→ **PROBLEM TO WORK ON**
Somewhere below is a line with "## Summary ##" and, later, a line with "it's too late."; repeat those two lines and all the lines between them, exactly as they are.

→ **RECORDS TO PROCESS**

[Start of section]

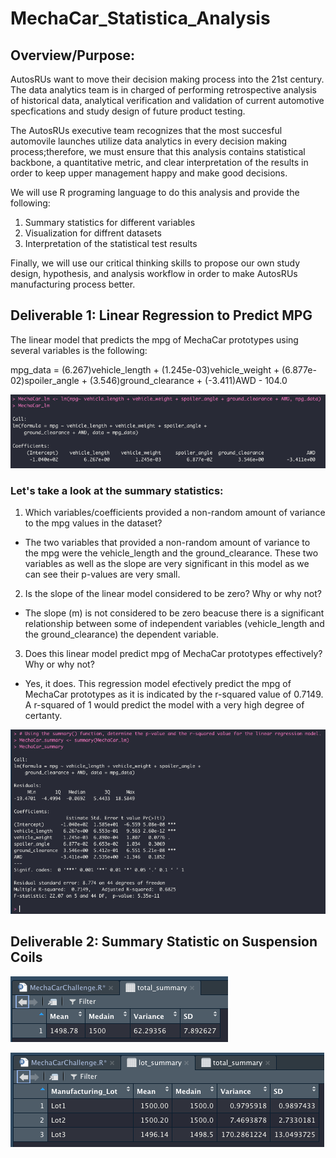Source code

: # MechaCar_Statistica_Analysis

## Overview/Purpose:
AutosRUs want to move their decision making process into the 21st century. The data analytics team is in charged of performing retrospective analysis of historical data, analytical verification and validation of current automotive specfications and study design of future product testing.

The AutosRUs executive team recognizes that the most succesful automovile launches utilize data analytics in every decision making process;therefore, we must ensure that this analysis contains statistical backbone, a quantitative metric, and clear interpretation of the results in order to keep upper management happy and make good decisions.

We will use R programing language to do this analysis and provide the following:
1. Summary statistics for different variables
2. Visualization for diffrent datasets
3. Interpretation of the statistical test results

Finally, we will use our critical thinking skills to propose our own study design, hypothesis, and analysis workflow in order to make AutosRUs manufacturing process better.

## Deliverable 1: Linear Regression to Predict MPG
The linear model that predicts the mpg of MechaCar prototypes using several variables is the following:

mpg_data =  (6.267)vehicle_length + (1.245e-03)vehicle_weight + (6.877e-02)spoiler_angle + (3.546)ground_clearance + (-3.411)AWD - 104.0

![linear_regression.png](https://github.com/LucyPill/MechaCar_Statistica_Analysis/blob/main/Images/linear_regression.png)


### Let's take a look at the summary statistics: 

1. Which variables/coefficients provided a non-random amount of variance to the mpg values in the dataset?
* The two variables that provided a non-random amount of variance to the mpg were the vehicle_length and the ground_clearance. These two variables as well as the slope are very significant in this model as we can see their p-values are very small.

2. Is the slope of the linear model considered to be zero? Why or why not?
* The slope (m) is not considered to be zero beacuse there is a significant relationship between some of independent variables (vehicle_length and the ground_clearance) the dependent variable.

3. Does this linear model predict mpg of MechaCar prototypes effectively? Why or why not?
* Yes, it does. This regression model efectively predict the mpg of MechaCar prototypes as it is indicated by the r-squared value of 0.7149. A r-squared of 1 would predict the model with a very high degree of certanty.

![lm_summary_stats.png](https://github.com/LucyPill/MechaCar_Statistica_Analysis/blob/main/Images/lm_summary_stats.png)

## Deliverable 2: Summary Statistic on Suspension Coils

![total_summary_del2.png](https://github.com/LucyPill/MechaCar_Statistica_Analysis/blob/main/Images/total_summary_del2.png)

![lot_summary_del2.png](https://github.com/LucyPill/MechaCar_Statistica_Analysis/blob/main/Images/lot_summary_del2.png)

[End of section]
[Start of section]

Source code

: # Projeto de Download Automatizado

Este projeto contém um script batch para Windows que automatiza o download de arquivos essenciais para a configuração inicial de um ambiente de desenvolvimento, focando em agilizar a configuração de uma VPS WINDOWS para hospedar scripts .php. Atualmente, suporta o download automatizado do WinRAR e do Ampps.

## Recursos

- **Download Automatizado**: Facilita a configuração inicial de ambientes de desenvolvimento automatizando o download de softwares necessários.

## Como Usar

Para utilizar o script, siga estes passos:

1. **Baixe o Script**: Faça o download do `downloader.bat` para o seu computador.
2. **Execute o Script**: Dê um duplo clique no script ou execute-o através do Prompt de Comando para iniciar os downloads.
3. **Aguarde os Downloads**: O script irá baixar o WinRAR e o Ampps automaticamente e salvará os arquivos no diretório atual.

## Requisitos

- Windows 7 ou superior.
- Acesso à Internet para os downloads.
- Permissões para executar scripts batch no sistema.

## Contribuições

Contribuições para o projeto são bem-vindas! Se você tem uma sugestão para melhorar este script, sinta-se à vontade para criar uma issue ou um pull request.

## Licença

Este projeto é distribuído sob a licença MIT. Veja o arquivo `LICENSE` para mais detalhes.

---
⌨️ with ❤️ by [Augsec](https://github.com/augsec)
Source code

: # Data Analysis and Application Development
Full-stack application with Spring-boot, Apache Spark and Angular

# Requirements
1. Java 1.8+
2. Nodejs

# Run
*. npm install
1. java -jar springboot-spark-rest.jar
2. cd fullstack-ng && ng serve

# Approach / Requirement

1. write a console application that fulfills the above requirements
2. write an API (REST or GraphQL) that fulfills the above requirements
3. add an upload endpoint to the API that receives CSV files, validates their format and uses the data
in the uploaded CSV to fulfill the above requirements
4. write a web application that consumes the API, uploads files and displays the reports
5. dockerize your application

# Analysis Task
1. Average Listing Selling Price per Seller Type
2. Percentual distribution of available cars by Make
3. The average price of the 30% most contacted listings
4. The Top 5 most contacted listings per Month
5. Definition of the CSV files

[End of section]
[Start of section]

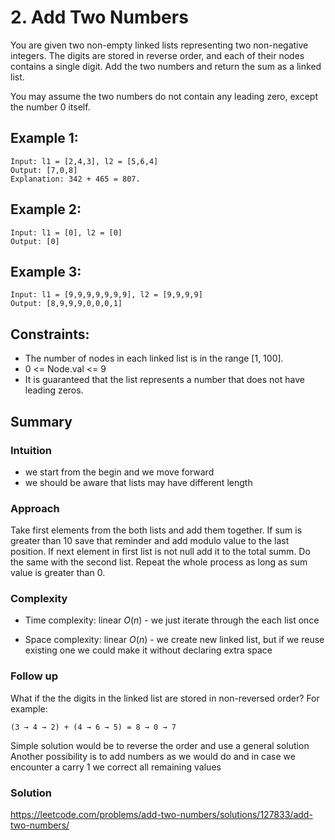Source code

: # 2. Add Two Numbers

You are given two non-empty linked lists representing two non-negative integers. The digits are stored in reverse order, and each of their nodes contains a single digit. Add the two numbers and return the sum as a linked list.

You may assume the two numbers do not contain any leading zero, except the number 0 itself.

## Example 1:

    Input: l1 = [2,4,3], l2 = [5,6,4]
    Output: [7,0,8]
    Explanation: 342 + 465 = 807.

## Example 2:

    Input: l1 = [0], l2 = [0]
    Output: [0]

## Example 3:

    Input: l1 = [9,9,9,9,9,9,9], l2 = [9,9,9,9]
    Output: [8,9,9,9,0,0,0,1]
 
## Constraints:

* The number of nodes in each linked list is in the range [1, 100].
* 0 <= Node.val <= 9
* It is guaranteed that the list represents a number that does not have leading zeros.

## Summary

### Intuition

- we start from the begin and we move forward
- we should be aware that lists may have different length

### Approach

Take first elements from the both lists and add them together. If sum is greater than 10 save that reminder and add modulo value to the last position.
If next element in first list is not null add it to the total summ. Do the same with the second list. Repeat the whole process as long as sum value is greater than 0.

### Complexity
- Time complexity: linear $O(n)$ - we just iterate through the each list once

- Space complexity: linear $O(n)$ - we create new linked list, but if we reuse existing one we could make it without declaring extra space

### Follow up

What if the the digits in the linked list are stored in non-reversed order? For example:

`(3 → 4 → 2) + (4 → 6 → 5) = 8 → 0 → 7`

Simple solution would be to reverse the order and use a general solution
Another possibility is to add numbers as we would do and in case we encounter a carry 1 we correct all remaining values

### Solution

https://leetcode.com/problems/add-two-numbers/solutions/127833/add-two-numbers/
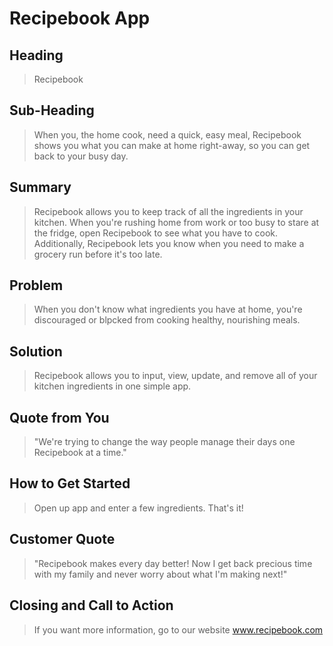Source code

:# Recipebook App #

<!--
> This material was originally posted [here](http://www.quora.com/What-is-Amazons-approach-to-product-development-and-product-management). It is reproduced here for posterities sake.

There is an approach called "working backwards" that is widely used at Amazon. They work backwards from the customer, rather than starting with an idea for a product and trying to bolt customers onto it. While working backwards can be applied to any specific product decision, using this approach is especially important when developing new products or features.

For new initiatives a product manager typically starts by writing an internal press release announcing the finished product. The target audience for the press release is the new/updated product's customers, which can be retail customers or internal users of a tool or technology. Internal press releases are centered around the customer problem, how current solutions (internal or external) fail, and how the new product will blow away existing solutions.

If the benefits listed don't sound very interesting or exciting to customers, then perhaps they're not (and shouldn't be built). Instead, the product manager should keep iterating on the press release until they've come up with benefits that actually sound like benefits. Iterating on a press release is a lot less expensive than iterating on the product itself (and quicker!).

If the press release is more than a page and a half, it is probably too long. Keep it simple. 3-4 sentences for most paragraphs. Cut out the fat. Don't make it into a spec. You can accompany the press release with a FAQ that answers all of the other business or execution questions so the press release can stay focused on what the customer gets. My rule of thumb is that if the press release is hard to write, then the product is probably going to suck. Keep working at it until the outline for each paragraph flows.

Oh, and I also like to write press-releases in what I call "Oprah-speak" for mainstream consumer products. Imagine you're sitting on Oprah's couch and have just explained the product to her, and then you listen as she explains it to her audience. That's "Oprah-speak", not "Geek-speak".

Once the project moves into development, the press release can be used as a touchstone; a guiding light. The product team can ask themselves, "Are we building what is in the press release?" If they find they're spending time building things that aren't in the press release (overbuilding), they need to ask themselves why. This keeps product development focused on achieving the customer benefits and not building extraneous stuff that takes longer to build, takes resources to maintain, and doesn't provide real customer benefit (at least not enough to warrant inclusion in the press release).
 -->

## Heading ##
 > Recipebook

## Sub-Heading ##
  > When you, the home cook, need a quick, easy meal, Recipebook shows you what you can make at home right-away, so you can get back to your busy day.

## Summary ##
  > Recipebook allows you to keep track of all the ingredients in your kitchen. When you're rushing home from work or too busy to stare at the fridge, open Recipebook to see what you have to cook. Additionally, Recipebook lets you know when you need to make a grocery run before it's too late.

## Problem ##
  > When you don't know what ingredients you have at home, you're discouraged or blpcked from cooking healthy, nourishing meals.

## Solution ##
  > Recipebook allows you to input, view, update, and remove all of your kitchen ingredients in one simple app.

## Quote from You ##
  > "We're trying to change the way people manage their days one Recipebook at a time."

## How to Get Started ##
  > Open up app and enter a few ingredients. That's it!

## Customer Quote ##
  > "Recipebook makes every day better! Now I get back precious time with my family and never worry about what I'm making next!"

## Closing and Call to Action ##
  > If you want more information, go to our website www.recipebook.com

[End of section]

→ **WRITTEN SOLUTION**
## Summary ##
  > Recipebook allows you to keep track of all the ingredients in your kitchen. When you're rushing home from work or too busy to stare at the fridge, open Recipebook to see what you have to cook. Additionally, Recipebook lets you know when you need to make a grocery run before it's too late.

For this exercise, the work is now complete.